Please note: This was screened in June 2017
Douglas Sirk’s heartbreakingly beautiful indictment of 1950s American mores, which follows the blossoming love between a well-off widow (Jane Wyman) and her handsome and earthy younger gardener (Rock Hudson), marks the pinnacle of expressionistic Hollywood melodrama.
Cary Scott (Wyman) is a widow slowly emerging from mourning to embrace the world again, caught between the daredevil impulses which see her step out in gossip-generating, low-cut, crimson dresses, and her deep sense of propriety and responsibility to her children. When she rejects a marriage offer from an older man who promises her companionship and affection, it’s because she is drawn to her gardener, Ron (Hudson), who is impetuous, direct and opens wine bottles with his teeth. But when their romance prompts the scorn of her children and country club friends, she must decide whether to pursue her own happiness or carry on a lonely, hemmed-in existence for the sake of the approval of others.

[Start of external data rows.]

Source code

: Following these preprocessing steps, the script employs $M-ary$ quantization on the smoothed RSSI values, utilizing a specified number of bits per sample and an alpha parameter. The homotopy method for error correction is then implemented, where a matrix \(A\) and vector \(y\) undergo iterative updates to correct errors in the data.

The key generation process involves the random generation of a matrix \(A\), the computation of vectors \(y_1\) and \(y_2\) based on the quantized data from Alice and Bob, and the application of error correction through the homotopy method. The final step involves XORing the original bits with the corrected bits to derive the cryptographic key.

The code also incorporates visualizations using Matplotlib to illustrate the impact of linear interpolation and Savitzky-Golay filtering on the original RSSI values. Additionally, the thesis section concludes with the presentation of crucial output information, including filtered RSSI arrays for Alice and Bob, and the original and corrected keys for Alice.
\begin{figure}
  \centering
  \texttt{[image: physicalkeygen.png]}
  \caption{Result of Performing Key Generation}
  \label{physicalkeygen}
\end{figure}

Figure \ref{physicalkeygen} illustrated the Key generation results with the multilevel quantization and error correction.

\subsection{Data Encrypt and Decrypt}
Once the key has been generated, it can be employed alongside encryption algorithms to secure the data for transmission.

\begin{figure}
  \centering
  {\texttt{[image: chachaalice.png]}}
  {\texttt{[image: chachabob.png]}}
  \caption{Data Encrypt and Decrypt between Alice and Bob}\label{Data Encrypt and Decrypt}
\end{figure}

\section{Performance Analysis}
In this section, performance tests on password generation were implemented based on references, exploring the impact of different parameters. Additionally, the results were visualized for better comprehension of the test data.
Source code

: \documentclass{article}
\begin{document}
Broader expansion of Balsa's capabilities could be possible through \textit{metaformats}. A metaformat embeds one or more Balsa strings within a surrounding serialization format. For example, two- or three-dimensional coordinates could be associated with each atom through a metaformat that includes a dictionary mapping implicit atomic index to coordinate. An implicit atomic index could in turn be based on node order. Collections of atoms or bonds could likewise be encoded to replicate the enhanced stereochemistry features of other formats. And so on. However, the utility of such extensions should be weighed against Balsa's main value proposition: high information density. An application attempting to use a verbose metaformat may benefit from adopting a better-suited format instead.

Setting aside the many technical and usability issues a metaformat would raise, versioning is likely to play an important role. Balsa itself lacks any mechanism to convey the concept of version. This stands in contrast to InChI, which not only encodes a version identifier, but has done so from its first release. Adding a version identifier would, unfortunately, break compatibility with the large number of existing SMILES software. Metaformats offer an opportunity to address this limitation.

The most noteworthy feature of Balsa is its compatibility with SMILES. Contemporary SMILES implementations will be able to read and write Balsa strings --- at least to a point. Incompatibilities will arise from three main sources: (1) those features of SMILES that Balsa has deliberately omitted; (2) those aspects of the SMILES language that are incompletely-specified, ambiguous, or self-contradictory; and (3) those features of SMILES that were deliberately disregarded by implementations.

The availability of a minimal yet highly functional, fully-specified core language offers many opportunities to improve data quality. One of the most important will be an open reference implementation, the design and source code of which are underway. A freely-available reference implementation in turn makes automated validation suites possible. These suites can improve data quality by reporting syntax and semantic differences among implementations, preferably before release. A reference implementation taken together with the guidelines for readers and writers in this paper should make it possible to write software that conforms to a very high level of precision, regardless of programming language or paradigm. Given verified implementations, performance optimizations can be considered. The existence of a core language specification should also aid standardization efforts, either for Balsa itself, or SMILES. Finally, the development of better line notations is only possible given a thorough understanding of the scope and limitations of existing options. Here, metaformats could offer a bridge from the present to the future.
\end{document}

A profoundly felt film about class and conformity in small-town America, everything you could want from a tumultuous melodrama is here. Imbuing nearly every shot with a vivid and distinct emotional tenor, with All that Heaven Allows Sirk proved that there was an artistry and glory in the melodrama genre that never had to apologise for itself - not when it was this confident, this beautiful, and this good.